The bedrooms, on the mezzanine floor, are used by the artists in residence but are also turned into exhibition spaces. There, the “melody” changes and becomes more subtle, intimate even. The rhythm of the exhibition slows down and viewers can take a breath, recuperate from their experience on the ground floor.
In the first bedroom, the works question reality, image and perception. A large and glittery award, Kassel Congratulant by GCC, shows how different the image and their reality of the Arab world can be. Two cloaks – Art is Work by Apparatus 22 – refer to the topic of valuation and remuneration of artistic work. Olea insists that creative freedom is romanticised and reflects on the reasons behind the structural poverty of the cultural sector.

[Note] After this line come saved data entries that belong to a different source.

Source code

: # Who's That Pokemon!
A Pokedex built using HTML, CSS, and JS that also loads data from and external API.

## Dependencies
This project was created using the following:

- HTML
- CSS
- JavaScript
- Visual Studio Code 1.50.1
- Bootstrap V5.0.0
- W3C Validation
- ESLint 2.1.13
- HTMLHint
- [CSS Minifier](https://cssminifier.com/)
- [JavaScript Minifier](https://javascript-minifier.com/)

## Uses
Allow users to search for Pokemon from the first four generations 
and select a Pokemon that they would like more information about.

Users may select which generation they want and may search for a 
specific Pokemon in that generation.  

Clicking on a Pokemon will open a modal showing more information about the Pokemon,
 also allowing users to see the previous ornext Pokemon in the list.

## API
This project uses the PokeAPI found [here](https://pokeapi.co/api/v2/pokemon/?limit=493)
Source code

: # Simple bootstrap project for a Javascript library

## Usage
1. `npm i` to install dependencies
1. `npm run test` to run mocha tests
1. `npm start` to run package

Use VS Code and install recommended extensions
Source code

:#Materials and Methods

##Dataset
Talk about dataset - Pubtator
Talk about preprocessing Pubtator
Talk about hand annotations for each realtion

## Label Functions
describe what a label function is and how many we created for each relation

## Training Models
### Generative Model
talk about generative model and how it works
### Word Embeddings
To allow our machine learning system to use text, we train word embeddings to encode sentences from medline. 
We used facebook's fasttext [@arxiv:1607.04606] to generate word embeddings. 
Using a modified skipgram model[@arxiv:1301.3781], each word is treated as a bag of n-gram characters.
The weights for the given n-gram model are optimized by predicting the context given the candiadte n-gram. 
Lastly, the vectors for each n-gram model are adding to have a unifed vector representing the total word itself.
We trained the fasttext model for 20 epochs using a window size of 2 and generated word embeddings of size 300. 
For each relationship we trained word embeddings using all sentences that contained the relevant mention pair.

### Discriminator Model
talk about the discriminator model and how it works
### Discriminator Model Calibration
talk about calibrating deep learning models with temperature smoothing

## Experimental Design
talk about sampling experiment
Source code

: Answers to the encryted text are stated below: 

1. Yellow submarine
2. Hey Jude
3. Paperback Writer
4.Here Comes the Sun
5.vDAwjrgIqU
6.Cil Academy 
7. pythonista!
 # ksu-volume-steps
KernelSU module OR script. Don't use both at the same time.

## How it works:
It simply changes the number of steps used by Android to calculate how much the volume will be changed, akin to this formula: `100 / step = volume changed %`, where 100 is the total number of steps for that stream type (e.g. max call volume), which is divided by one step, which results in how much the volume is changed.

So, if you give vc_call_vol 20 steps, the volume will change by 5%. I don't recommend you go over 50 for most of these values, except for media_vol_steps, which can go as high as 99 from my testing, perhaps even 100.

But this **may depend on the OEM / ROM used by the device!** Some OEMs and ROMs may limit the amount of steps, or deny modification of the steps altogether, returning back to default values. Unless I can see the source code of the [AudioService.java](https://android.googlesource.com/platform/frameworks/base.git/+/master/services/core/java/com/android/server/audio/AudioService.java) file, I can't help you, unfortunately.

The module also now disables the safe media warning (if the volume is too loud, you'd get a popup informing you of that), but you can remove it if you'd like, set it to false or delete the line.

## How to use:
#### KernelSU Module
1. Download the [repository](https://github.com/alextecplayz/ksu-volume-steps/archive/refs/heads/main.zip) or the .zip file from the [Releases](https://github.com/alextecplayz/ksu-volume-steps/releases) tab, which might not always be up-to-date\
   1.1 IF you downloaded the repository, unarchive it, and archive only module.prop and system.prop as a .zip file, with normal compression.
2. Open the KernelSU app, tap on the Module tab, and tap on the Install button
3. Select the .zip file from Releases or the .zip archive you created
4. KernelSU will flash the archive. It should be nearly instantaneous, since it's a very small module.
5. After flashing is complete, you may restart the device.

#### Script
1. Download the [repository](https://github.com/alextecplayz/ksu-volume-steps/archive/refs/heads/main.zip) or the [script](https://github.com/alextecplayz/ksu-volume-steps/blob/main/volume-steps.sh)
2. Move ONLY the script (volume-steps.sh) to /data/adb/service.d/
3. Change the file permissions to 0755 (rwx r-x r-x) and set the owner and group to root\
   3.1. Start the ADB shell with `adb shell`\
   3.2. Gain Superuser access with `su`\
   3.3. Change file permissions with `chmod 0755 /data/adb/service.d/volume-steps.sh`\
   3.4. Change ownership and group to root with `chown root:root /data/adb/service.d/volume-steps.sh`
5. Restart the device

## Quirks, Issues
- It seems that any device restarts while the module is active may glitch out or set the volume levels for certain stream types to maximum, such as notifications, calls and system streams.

In the corridor, the Rag Faces by Korean artist Yoon Ji Seon are arresting. The self-portraits are stitched with fabric, screening the faces. Interested in the Korean constant quest for beauty perfection, the artist also seems to hide her face behind a mask, or even a shield: she leaves it open for interpretation and the mysterious faces follow the viewers like spirits. This artist also illustrates Servais’ collecting philosophy: he is above all interested in discovering new talents, new voices.
Another room focuses on the notion of time. Telephones, the video by Christian Marclay, could be reason enough to see the show; the tension of time is altered by the Broken Clock / Powerless Structures by Elmgreen & Dragset.
The third space, on the second floor, is light and spacious, in contrast with the two other floors. And again, the “music” changes. It is airier, like the space, and more playful, like the balloons –PYT by Appau Junior Boakye-Yiadom.
Viewers can get in touch with their feelings through an interactive installation by Thomson & Craighead and discover two beautiful panels by Josep Grau-Garriga. But the large birdcage, with built-in speakers amplifying a soft heartbeat, gives the final note. (Just in case) you don’t know what the meaning of life is by Vytautas Viržbickas concludes the exhibition masterfully: see, feel, and absorb! Listen to the music of the collection for it tells you who you are and who you may become.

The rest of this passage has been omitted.